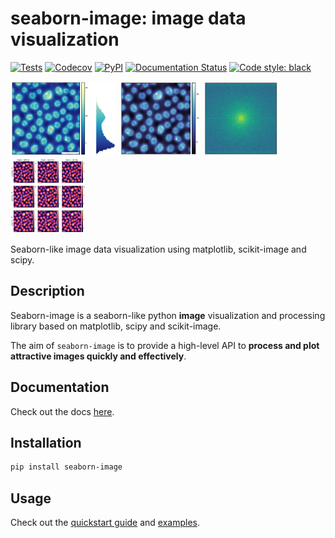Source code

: # seaborn-image: image data visualization

[![Tests](https://github.com/SarthakJariwala/seaborn-image/workflows/Tests/badge.svg)](https://github.com/SarthakJariwala/seaborn-image/actions?workflow=Tests)
[![Codecov](https://codecov.io/gh/SarthakJariwala/seaborn-image/branch/master/graph/badge.svg)](https://codecov.io/gh/SarthakJariwala/seaborn-image)
[![PyPI](https://img.shields.io/pypi/v/seaborn-image.svg)](https://pypi.org/project/seaborn-image/)
[![Documentation Status](https://readthedocs.org/projects/seaborn-image/badge/?version=latest)](https://seaborn-image.readthedocs.io/en/latest/?badge=latest)
[![Code style: black](https://img.shields.io/badge/code%20style-black-000000.svg)](https://github.com/psf/black)


<div class="row">

  <a>
  <img src="./images/sphx_glr_plot_image_hist_001.png" height="120" width="170">
  </a>

  <a>
  <img src="./images/sphx_glr_plot_filter_001.png" height="120" width="130">
  </a>

  <a>
  <img src="./images/sphx_glr_plot_fft_001.png" height="120" width="120">
  </a>

  <a>
  <img src="./images/sphx_glr_plot_filtergrid_001.png" height="120" width="120">
  </a>

</div>


Seaborn-like image data visualization using matplotlib, scikit-image and scipy.

## Description

Seaborn-image is a seaborn-like python **image** visualization and processing library
based on matplotlib, scipy and scikit-image.

The aim of `seaborn-image` is to provide a high-level API to **process and plot attractive images quickly and effectively**.

## Documentation

Check out the docs [here](https://seaborn-image.readthedocs.io/).


## Installation

```bash
pip install seaborn-image
```

## Usage

Check out the [quickstart guide](https://seaborn-image.readthedocs.io/en/latest/quickstart.html) and [examples](https://seaborn-image.readthedocs.io/gallery/index.html).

::::::::::

▶ Work task: Search the data for the string "readthedocs". List each line that has it.

▶ Task result:
[![Documentation Status](https://readthedocs.org/projects/seaborn-image/badge/?version=latest)](https://seaborn-image.readthedocs.io/en/latest/?badge=latest)
Check out the docs [here](https://seaborn-image.readthedocs.io/).
Check out the [quickstart guide](https://seaborn-image.readthedocs.io/en/latest/quickstart.html) and [examples](https://seaborn-image.readthedocs.io/gallery/index.html).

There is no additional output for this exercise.